At first, we also tend to lean our bodies back a little, but the most efficient pump is with our bodies slightly forward. This way, as we discussed, we also prevent the front heel from lifting and facilitate the natural rise of the buttocks.
It’s also highly recommended to look ahead, although in my case, I don’t see it as clearly as possible. Personally, it works better for me to look at the water, but several meters ahead. I think I tend to look more and more meters ahead. Find your balance at the point where you can look as far ahead as possible without noticing any loss of balance.
Your body and knees must be completely stretched every time you release weight from the board. Watch the videos to see if you’re hunching your back and neck, or stretching them out like the pros.
Foot Position
By now, we should be able to correct our foot position during the pump.
Look at the board position in the videos. It should be more or less flat, with slight upward and downward tendencies. Many beginners tend to ride with the board always pointing upward. This can be solved by moving one or both feet forward to center their weight.

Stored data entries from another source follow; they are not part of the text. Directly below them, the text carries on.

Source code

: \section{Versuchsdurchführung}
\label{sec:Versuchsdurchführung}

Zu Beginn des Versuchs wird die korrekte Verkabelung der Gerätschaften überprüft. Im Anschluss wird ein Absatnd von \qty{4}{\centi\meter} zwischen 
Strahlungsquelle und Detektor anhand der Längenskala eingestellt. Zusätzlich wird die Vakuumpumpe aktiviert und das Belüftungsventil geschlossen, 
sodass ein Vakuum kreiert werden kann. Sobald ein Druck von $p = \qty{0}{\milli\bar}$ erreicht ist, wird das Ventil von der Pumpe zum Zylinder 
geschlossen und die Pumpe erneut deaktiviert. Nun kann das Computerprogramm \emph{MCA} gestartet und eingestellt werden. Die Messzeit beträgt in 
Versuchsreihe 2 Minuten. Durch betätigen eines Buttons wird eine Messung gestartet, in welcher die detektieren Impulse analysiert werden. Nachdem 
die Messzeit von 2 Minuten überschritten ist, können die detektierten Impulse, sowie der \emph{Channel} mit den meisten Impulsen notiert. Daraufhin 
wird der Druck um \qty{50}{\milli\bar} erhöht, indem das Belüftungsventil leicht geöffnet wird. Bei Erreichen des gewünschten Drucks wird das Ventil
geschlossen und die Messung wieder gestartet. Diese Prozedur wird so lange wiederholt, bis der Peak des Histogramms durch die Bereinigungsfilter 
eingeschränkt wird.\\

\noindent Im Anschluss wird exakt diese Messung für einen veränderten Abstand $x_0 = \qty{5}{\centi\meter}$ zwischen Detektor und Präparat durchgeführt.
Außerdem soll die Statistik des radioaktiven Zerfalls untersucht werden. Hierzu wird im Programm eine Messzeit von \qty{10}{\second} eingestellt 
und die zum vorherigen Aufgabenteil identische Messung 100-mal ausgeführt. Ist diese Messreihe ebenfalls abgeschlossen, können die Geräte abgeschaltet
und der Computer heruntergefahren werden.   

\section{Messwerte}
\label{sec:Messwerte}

Put your feet together slightly. When we’re starting out, we naturally move our feet far apart because it helps with balance, but putting them closer together will improve performance. Depending on your current position, it may be interesting to simply move your back foot forward (this is common for beginners). If we want to increase the power of the front foot during the pump, then it’s better to move the front foot back. In any case, it depends on your starting position, your board, your foil, your height… so it’s best to do small tests and see the results.
Of course, pump barefoot whenever the environment allows. It’ll show in the efficiency.
Pumping and Gliding
To practice these steps, it’s helpful to pump 3 or 4 times (to gain height and speed) and then simply glide for 1 or 2 seconds, then pump again to recover.
This isn’t the best technique for going far, as you’ll waste a lot of energy regaining height and speed. For that, it’s best to maintain the same relaxed rhythm. On a long ride, it would only be helpful for moments when, for some reason, you notice a wave or something that helps you, or you feel the foil is too high in the water.
But this exercise will help you get used to assuming that gliding position with your legs and body fully stretched, and the nose of the board pointing slightly upward. It’s the same position you should be in at the end of each pump.
In fact, pros maintain this fully stretched position as their normal state, only flexing slightly to pump efficiently from time to time.